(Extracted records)
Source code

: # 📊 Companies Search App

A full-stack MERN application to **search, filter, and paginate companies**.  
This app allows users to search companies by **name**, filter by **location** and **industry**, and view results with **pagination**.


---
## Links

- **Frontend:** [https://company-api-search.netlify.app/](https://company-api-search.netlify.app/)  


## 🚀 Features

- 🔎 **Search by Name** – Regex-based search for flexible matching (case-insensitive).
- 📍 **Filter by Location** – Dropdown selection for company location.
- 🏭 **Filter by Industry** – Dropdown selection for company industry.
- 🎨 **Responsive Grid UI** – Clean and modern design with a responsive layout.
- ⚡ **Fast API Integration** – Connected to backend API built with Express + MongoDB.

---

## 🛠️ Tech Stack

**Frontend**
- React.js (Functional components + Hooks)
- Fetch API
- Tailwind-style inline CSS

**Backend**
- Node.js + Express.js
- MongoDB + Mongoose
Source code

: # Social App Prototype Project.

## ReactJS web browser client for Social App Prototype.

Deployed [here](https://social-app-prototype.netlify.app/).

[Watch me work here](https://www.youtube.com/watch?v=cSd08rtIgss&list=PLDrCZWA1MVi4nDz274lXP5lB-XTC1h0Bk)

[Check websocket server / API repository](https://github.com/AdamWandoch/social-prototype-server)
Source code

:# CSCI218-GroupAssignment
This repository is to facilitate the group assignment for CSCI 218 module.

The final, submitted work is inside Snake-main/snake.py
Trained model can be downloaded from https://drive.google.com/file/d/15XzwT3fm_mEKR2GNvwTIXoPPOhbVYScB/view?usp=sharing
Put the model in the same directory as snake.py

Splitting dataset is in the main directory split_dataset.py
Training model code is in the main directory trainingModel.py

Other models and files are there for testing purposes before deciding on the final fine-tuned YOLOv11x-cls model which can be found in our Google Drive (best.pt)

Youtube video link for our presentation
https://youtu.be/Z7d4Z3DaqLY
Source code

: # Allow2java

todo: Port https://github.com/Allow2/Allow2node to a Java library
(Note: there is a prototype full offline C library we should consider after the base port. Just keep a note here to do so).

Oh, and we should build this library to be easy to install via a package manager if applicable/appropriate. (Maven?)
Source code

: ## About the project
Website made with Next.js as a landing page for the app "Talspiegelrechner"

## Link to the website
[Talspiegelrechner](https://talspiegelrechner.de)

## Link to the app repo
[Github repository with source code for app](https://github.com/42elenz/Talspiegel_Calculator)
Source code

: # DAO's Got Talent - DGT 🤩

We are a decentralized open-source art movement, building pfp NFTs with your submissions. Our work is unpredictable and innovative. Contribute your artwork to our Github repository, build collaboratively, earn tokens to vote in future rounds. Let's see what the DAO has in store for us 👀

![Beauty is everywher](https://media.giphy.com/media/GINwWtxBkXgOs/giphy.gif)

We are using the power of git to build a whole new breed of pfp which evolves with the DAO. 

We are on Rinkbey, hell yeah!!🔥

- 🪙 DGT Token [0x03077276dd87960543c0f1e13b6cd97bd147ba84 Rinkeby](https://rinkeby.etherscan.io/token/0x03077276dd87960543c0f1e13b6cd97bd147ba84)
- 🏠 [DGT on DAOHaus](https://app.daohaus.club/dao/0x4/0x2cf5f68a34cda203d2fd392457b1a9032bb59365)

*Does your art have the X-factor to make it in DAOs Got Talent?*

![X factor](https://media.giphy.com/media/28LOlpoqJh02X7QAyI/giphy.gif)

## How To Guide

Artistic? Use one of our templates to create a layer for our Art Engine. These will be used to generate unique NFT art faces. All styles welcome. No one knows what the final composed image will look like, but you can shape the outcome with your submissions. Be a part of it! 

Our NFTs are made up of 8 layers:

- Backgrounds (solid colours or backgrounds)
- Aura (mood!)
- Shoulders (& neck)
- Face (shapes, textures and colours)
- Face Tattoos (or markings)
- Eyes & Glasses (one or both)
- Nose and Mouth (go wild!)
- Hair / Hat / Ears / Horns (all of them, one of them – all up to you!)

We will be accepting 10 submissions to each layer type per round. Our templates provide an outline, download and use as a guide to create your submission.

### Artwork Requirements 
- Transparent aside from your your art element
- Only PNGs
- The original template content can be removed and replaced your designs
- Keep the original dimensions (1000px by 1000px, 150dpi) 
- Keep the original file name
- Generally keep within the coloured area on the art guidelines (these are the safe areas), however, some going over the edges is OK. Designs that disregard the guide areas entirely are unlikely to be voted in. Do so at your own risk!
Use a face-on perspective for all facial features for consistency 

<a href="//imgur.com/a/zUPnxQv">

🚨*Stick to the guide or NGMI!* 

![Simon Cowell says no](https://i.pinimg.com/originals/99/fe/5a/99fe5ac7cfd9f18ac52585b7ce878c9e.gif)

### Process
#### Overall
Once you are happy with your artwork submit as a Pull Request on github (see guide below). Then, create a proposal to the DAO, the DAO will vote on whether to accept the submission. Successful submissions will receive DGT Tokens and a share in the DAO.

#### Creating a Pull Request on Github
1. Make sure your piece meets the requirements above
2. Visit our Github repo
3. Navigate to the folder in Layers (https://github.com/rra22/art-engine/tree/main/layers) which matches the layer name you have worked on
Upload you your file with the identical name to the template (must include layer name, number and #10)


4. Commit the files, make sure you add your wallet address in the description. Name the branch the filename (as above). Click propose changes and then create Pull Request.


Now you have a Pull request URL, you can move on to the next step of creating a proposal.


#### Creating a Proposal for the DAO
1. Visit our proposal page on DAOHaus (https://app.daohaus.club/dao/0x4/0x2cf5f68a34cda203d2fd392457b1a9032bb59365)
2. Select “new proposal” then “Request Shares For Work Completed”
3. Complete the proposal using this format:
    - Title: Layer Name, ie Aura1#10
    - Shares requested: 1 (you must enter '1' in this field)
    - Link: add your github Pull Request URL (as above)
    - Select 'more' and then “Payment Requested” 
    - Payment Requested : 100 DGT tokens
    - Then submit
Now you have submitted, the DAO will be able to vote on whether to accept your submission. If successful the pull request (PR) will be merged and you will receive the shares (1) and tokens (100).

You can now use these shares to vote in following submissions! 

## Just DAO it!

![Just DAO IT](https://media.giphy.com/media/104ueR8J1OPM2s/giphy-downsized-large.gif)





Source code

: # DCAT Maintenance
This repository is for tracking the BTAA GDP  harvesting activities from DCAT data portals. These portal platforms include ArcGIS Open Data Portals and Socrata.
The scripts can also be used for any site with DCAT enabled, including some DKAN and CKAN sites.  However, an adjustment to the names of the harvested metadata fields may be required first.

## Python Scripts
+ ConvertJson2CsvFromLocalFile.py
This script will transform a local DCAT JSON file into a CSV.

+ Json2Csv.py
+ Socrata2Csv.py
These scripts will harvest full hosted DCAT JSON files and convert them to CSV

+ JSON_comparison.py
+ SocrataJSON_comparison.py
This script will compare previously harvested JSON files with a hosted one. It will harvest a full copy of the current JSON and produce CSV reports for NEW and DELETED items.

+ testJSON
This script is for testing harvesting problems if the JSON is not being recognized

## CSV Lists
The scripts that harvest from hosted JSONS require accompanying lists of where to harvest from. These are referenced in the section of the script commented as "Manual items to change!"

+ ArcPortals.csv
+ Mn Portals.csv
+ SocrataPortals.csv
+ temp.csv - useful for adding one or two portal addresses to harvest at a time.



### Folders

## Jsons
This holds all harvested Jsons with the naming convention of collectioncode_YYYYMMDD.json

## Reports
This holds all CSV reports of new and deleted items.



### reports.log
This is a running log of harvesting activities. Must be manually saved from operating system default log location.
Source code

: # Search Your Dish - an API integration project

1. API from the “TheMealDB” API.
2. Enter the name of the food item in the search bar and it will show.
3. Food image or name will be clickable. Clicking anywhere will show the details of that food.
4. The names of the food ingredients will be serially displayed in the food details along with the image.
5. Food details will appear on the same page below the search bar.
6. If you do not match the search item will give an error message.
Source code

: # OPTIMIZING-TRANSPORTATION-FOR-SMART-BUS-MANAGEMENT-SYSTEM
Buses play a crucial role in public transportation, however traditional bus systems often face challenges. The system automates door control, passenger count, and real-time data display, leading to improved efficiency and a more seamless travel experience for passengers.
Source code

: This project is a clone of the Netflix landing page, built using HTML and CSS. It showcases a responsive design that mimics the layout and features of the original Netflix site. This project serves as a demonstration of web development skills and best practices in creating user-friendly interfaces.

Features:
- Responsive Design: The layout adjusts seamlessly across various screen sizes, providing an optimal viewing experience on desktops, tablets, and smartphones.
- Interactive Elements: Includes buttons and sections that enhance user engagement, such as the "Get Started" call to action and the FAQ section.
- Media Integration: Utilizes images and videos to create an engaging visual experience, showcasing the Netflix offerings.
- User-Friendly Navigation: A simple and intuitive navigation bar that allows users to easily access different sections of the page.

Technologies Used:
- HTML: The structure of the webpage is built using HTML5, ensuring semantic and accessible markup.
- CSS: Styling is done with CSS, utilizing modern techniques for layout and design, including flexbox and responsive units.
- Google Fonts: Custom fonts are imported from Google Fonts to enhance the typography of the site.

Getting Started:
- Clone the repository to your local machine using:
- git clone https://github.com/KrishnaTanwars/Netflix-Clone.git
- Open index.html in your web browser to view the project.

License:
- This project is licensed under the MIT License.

» **Brief**
Before answering, count every line of the records that contains "Talent"; the answer is that number and nothing more.

» **Your solution**
2